Parquet can do a lot of potentially useful things in terms of data partitioning, streaming, metadata, and optimized I/O that we don't currently take advantage of, but would like to in the future.
The fact that we use pandas.DataFrame as the in-memory type that corresponds to a Parquet file on disk is a blocker for some of these, and a hindrance for others, because pandas can't do some of these things - for example, one can't attach the same kind of metadata to pandas.DataFrame that one could attach to a Parquet file on disk.
There simply are no good in-memory table libraries that can do everything we'd like as well as we'd like, but pyarrow.Table does a very good job of fully supporting Parquet, and of the major contenders it's the one whose internal data structure maps most naturally to Parquet. The Arrow docs themselves say:
Parquet is not a “runtime in-memory format”; in general, file formats almost always have to be deserialized into some in-memory data structure for processing. We intend for Arrow to be that in-memory data structure.

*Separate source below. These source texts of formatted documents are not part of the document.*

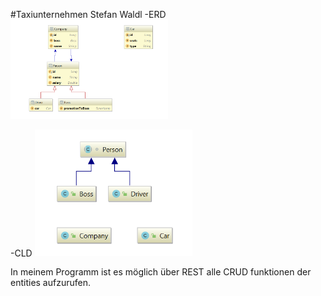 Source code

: 
#Taxiunternehmen Stefan Waldl
-ERD
<img src="documents/ERD.PNG" width="50%">

-CLD
<img src="documents/CLD.PNG" width="50%">

In meinem Programm ist es möglich über REST alle CRUD funktionen der entities aufzurufen. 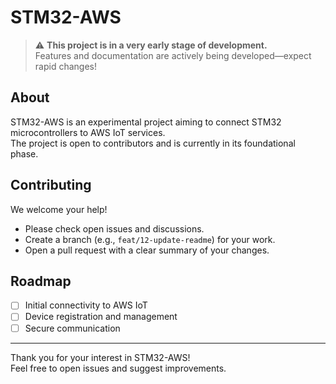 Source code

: # STM32-AWS

> ⚠️ **This project is in a very early stage of development.**  
> Features and documentation are actively being developed—expect rapid changes!

## About

STM32-AWS is an experimental project aiming to connect STM32 microcontrollers to AWS IoT services.  
The project is open to contributors and is currently in its foundational phase.


## Contributing

We welcome your help!  
- Please check open issues and discussions.
- Create a branch (e.g., `feat/12-update-readme`) for your work.
- Open a pull request with a clear summary of your changes.

## Roadmap

- [ ] Initial connectivity to AWS IoT
- [ ] Device registration and management
- [ ] Secure communication

---

Thank you for your interest in STM32-AWS!  
Feel free to open issues and suggest improvements.

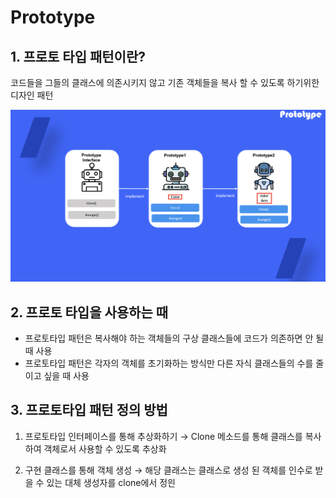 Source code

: # Prototype

## 1. 프로토 타입 패턴이란?

코드들을 그들의 클래스에 의존시키지 않고 기존 객체들을 복사 할 수 있도록 하기위한 디자인 패턴

![Untitled](prototype/Untitled.png)

## 2. 프로토 타입을 사용하는 때

- 프로토타입 패턴은 복사해야 하는 객체들의 구상 클래스들에 코드가 의존하면 안 될 때 사용
- 프로토타입 패턴은 각자의 객체를 초기화하는 방식만 다른 자식 클래스들의 수를 줄이고 싶을 때 사용

## 3. 프로토타입 패턴 정의 방법

1) 프로토타입 인터페이스를 통해  추상화하기 → Clone 메소드를 통해 클래스를 복사하여 객체로서 사용할 수 있도록 추상화

2) 구현 클래스를 통해 객체 생성 → 해당 클래스는 클래스로 생성 된 객체를 인수로 받을 수 있는 대체 생성자를 clone에서 정읜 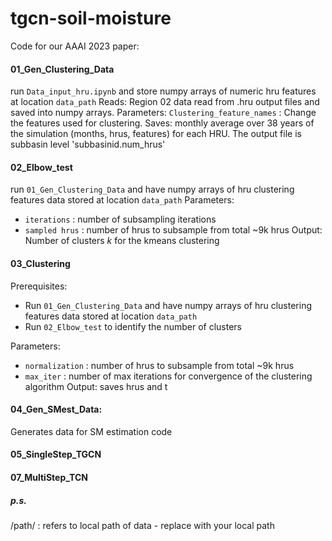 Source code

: # tgcn-soil-moisture
Code for our AAAI 2023 paper:



#### 01_Gen_Clustering_Data
run `Data_input_hru.ipynb` and store numpy arrays of numeric hru features at location `data_path`
Reads: Region 02 data read from .hru output files and saved into numpy arrays. 
Parameters: `Clustering_feature_names` : Change the features used for clustering. 
Saves: monthly average over 38 years of the simulation (months, hrus, features) for each HRU. The output file is subbasin level 'subbasinid.num_hrus'

#### 02_Elbow_test
run `01_Gen_Clustering_Data` and have numpy arrays of hru clustering features data stored at location `data_path` 
Parameters: 
- `iterations` : number of subsampling iterations
- `sampled hrus` : number of hrus to subsample from total ~9k hrus
Output: Number of clusters $k$ for the kmeans clustering


#### 03_Clustering
Prerequisites:
- Run `01_Gen_Clustering_Data` and have numpy arrays of hru clustering features data stored at location `data_path`
- Run `02_Elbow_test` to identify the number of clusters

Parameters: 
- `normalization` : number of hrus to subsample from total ~9k hrus
- `max_iter` : number of max iterations for convergence of the clustering algorithm
Output:  saves hrus and t

#### 04_Gen_SMest_Data: 
Generates data for SM estimation code

#### 05_SingleStep_TGCN

#### 07_MultiStep_TCN

##### p.s. 
/path/ : refers to local path of data - replace with your local path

In fact, our implementation for Parquet persistence of DataFrames already works by converting the DataFrame to/from a pyarrow.Table.
This RFC proposes that we move that conversion out of the Butler formatter, and instead make it the responsibility of application code to either use the pyarrow.Table object directly or convert it to/from something else (often a DataFrame).
Specifically, this would involve introducing a new butler "Table" storage class, and just as with the PropertySet -> TaskMetadata conversion we'd define converters between the "Table" storage class and the existing "DataFrame" storage class. When particular PipelineTasks that use DataFrame datasets are migrated as proposed by this RFC, they would update both their code and their connection definition at the same time, ensuring that they get the type the expect regardless of how the dataset type was originally registered.
That isn't quite enough, because for dataset types already registered with "DataFrame", we'll end up round-tripping through pandas even when a pyarrow table is expected, defeating much of the purpose of the RFC. So we will eventually also need to either:
- migrate data repositories as well, by replacing all DataFrame datasets with Table datasets;
- define new Table dataset types to replace all existing DataFrame dataset types.
I think the latter is probably a better approach - it greatly reduces the chances of different data repositories having different dataset type definitions. But I think it's an advantage of this proposal that we don't need to do either immediately; we can migrate tasks and pipelines incrementally, and hopefully finish the project before taking full advantage of Arrow->Parquet functionality becomes critical.